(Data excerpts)
Start of Block
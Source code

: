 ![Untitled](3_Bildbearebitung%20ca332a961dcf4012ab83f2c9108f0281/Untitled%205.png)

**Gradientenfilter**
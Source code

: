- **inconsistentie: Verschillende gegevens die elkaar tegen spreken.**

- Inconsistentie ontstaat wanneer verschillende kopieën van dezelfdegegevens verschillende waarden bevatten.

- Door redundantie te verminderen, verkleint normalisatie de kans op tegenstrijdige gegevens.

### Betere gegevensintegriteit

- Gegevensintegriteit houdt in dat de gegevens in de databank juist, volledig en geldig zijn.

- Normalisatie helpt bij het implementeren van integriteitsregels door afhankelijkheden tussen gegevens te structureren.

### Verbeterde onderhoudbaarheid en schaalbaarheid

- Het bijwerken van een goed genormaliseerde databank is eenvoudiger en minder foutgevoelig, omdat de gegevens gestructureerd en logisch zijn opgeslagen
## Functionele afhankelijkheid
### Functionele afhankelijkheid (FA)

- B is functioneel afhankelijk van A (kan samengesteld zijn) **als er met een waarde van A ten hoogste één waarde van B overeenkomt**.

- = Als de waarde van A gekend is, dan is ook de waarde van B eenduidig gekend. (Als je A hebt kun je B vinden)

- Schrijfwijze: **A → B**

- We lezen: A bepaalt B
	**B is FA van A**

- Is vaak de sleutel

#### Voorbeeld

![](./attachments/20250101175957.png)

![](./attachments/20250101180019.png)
End of Block
(What is required)
Check each line above for "Functionele" and return the ones that have it.

(Answer to this task)
## Functionele afhankelijkheid
### Functionele afhankelijkheid (FA)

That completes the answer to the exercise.